_Your task_
Using the listing below, determine the count of lines with the word "tests" and reply only with it.

_Dataset entries_
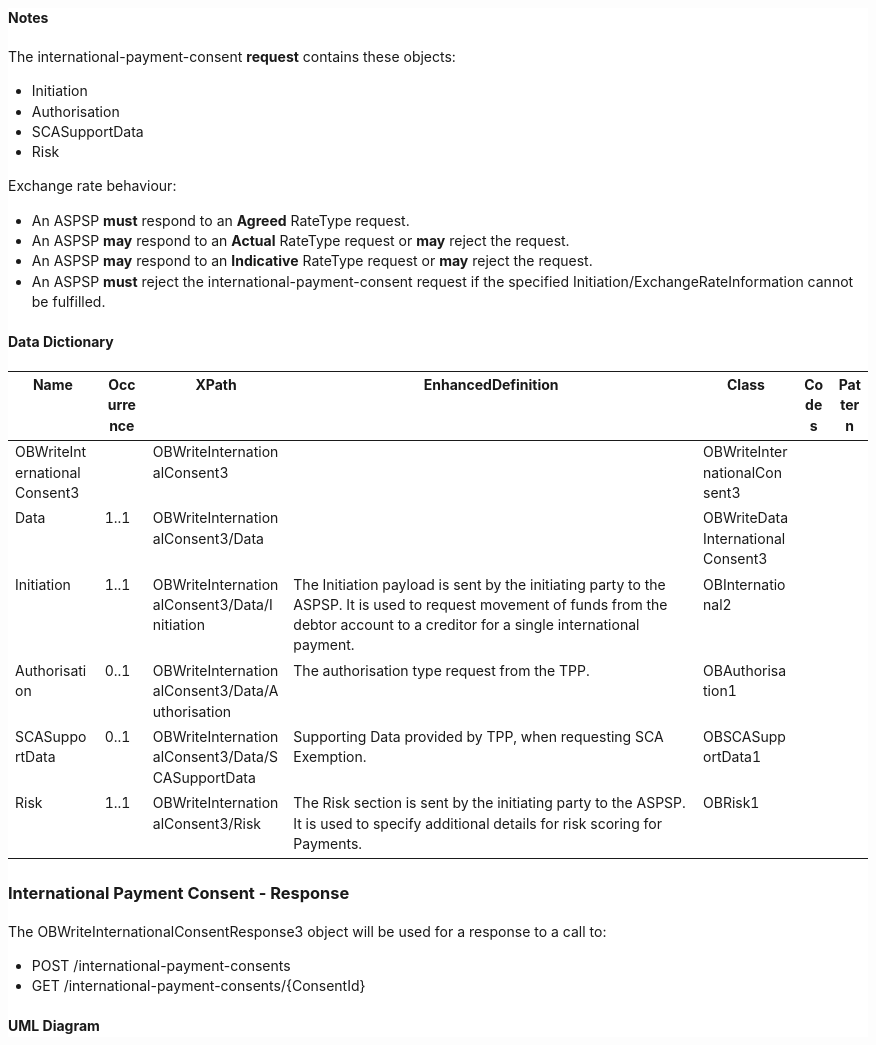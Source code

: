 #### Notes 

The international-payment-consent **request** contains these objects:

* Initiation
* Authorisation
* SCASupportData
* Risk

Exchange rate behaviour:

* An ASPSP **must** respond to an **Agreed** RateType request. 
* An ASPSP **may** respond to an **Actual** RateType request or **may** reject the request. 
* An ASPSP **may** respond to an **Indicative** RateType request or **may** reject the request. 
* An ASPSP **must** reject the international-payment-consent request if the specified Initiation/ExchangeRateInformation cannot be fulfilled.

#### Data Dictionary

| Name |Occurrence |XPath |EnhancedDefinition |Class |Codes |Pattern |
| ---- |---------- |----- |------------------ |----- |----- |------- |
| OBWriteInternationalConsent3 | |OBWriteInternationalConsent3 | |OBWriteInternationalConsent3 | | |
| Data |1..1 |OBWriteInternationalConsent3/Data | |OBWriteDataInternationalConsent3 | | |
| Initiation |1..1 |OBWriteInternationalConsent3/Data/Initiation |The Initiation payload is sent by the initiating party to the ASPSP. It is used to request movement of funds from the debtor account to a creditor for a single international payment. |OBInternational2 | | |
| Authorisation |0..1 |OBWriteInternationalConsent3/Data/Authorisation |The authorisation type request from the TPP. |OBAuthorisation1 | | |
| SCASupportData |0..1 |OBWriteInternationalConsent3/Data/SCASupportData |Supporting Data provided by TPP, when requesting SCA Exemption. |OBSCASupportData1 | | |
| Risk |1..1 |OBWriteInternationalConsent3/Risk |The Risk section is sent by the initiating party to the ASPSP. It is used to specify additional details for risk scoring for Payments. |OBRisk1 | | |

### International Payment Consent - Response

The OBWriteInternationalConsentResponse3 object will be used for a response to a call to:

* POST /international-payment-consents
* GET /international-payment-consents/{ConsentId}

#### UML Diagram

---

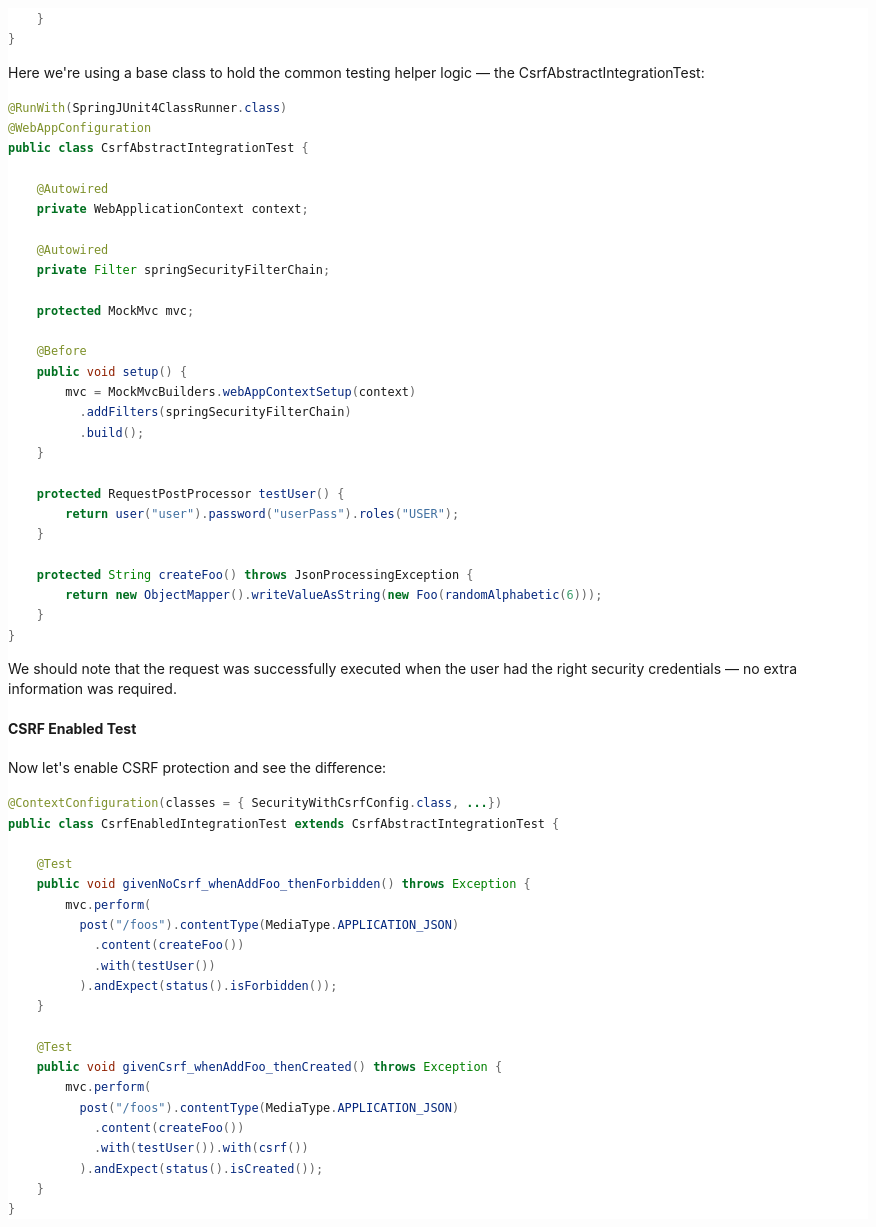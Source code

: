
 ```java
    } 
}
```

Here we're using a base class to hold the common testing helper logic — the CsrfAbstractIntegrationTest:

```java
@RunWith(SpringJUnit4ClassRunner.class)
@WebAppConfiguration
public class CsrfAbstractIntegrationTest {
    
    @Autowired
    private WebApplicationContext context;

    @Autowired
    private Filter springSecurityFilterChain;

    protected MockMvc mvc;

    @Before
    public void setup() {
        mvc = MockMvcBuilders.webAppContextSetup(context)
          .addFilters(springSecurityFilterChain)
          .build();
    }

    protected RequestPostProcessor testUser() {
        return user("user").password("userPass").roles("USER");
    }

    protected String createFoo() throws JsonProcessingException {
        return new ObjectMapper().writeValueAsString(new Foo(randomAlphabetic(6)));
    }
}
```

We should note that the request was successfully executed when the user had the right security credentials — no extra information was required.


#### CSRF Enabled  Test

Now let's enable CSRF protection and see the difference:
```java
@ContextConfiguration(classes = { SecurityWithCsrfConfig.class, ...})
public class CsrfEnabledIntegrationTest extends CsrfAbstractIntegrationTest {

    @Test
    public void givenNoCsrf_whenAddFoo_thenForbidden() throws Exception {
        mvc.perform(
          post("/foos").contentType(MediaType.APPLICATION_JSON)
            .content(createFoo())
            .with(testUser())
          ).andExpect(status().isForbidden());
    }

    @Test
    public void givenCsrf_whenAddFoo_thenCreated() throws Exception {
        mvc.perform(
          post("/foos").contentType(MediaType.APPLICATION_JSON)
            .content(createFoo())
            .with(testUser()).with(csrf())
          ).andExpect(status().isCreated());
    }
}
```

==

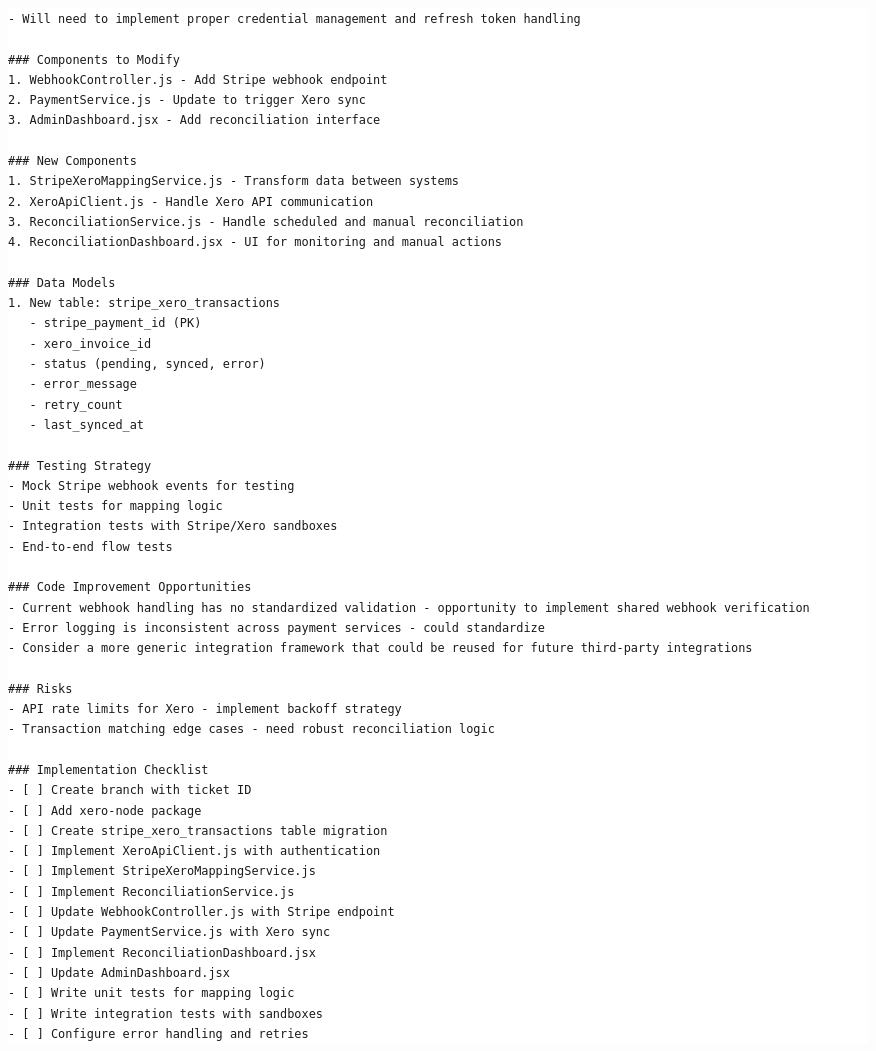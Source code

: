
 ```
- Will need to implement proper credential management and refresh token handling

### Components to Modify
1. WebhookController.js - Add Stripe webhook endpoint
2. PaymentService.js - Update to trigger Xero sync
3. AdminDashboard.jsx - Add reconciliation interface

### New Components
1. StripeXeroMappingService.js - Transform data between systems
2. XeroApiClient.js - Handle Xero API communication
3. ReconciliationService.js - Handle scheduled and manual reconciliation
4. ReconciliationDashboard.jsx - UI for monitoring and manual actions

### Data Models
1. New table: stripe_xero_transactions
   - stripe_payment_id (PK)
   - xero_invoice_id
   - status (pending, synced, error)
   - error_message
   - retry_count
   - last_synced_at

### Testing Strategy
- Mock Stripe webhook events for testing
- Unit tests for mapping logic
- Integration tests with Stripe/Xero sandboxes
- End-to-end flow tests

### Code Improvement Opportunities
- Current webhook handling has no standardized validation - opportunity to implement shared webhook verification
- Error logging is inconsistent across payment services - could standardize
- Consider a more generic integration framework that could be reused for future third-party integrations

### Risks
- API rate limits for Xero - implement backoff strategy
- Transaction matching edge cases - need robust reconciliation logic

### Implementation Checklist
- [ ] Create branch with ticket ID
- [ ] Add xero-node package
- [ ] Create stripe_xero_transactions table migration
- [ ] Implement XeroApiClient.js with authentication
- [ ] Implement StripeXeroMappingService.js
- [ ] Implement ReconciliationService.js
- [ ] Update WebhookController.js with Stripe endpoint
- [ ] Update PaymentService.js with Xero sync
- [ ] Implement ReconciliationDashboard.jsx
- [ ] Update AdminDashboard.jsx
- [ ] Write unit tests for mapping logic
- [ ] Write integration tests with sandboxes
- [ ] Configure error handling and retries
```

_Answer to this task_
5